Work item: Check each line of the material below for "performance" and copy those where it appears.

Source information:
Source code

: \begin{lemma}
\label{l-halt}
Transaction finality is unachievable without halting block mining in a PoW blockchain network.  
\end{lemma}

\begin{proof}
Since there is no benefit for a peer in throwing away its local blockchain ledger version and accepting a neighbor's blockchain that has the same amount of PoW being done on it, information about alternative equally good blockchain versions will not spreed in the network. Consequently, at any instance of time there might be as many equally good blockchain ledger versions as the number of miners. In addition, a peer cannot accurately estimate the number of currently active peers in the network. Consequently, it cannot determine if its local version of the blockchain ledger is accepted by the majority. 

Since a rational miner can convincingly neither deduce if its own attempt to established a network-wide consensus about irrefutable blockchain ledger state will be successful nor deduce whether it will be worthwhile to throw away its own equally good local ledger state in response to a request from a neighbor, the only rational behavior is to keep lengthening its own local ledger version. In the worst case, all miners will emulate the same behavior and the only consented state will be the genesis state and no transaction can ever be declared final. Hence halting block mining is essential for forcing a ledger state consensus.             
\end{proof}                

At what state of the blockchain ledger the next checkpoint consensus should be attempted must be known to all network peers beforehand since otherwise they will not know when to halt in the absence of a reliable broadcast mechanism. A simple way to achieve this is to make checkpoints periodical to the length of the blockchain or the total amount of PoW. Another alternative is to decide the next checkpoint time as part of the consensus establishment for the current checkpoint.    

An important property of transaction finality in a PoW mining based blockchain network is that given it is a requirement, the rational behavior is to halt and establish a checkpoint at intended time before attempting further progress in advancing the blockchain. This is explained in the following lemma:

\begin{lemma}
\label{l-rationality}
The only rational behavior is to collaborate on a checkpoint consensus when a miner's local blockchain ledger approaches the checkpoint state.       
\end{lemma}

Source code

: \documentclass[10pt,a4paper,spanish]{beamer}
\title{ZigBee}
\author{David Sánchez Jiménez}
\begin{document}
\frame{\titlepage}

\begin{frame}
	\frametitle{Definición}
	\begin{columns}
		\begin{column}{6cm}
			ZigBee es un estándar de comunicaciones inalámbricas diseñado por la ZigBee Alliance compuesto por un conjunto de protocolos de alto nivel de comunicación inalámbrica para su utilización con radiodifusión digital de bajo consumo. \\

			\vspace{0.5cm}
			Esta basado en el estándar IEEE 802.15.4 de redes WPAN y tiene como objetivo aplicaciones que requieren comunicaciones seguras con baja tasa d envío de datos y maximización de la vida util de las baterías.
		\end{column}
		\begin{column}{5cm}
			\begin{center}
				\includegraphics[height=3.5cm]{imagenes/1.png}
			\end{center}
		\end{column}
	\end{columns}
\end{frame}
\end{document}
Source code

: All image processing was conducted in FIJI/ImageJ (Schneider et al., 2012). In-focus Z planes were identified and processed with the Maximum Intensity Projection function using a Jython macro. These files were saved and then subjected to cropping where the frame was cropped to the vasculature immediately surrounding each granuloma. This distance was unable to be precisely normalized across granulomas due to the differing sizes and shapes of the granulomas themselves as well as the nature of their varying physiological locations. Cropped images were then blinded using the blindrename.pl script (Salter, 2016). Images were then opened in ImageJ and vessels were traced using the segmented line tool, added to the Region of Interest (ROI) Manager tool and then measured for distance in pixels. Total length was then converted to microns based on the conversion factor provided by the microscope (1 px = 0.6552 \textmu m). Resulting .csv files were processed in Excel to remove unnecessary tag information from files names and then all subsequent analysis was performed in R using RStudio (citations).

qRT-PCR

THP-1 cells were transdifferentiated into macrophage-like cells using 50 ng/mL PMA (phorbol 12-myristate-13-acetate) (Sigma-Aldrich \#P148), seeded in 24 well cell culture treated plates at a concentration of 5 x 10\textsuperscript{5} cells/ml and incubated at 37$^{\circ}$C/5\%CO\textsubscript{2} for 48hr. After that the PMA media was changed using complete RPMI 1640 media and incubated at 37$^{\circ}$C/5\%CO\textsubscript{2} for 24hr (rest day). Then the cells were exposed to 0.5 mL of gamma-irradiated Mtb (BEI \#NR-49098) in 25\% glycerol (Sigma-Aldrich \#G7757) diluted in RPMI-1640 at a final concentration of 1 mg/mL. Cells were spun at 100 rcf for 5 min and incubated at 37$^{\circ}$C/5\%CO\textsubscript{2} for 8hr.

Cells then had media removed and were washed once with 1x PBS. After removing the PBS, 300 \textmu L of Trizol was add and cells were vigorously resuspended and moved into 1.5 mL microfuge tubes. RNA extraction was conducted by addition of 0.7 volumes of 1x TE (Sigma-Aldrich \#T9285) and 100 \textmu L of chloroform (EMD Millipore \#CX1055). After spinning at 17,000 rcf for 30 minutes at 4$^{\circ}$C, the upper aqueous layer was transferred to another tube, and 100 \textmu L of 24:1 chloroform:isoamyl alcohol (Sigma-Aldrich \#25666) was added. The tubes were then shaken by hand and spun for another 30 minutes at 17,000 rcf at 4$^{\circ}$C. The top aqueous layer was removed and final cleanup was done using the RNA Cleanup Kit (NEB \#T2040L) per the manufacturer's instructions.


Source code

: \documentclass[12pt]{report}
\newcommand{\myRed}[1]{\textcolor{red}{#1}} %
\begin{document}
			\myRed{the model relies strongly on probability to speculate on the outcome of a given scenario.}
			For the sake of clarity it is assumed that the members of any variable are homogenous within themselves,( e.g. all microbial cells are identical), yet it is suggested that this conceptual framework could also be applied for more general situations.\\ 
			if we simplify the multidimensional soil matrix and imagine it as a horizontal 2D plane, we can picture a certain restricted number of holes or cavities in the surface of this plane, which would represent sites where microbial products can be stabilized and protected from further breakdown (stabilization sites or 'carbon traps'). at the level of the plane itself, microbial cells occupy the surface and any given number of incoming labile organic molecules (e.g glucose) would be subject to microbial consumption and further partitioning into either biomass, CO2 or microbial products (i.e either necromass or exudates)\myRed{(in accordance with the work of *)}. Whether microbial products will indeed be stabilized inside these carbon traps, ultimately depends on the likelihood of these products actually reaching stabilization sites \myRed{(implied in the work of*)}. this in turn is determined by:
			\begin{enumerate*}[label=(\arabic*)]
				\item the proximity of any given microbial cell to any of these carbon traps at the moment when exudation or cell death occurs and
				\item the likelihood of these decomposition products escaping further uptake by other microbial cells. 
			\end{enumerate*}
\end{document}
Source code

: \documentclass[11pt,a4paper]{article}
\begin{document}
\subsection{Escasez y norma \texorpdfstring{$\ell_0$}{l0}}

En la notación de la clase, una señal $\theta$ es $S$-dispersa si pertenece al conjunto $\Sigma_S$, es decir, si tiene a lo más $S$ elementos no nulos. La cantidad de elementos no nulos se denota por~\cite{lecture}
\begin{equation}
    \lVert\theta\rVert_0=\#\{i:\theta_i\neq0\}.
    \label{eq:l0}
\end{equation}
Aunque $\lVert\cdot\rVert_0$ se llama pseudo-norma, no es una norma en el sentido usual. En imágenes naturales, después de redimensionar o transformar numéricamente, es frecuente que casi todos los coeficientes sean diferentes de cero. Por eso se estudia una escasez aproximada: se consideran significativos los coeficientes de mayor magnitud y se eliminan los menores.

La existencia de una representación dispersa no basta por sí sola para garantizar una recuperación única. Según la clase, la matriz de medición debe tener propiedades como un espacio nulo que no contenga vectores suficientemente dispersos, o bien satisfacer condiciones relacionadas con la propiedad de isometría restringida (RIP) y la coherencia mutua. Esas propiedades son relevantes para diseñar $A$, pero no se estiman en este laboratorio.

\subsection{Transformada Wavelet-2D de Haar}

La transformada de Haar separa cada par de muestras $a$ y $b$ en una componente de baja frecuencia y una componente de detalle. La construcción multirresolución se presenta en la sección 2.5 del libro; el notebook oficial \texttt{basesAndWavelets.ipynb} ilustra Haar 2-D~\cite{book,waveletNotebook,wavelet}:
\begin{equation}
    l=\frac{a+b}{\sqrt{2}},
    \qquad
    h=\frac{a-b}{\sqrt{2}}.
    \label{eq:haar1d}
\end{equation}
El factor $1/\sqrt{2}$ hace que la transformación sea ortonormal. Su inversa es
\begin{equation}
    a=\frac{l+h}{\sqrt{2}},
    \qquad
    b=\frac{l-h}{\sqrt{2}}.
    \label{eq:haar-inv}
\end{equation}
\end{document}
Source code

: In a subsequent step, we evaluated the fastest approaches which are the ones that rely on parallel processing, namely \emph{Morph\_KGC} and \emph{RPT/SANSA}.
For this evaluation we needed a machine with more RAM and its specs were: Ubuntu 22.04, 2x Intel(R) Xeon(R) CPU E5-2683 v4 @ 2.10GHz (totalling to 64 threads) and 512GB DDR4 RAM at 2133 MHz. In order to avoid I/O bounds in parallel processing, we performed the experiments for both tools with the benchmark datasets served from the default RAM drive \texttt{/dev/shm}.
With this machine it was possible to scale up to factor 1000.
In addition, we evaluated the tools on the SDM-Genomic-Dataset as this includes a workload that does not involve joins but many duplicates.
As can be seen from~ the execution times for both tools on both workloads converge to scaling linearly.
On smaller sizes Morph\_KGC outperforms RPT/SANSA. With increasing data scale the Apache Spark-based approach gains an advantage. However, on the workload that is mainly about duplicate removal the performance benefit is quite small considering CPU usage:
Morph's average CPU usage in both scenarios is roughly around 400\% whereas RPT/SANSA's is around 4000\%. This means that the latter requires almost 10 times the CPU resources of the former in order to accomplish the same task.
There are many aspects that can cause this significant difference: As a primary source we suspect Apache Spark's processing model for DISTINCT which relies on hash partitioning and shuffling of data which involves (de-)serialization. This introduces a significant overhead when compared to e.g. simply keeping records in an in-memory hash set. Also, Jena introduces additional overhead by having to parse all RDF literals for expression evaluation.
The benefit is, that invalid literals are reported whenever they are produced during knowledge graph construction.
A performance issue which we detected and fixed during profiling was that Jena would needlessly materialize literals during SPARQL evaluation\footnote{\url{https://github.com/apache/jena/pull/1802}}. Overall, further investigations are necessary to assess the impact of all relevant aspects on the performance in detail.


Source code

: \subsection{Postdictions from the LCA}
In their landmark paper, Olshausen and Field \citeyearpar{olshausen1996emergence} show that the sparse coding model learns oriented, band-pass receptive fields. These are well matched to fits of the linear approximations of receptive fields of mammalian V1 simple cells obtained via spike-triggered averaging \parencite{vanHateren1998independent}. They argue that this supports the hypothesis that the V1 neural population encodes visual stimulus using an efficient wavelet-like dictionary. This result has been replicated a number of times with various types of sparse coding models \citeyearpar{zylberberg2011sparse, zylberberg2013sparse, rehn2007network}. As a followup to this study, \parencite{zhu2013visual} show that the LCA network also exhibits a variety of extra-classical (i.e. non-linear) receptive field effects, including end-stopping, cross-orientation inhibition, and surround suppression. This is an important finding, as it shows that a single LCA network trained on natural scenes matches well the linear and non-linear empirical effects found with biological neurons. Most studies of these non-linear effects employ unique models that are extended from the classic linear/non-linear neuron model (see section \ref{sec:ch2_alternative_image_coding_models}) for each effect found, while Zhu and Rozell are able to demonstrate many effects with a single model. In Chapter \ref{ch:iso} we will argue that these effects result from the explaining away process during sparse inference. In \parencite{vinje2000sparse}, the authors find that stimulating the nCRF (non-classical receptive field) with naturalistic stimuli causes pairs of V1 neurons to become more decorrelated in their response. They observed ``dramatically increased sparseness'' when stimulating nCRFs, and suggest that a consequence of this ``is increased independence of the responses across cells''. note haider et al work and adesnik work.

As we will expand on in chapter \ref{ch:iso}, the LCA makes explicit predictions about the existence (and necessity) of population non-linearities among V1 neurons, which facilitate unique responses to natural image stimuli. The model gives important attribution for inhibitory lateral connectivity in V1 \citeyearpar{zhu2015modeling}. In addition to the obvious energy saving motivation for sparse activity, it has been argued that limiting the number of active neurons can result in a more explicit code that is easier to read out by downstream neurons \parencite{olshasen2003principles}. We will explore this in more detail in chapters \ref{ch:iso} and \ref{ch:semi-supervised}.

Written answer:
On smaller sizes Morph\_KGC outperforms RPT/SANSA. With increasing data scale the Apache Spark-based approach gains an advantage. However, on the workload that is mainly about duplicate removal the performance benefit is quite small considering CPU usage:
A performance issue which we detected and fixed during profiling was that Jena would needlessly materialize literals during SPARQL evaluation\footnote{\url{https://github.com/apache/jena/pull/1802}}. Overall, further investigations are necessary to assess the impact of all relevant aspects on the performance in detail.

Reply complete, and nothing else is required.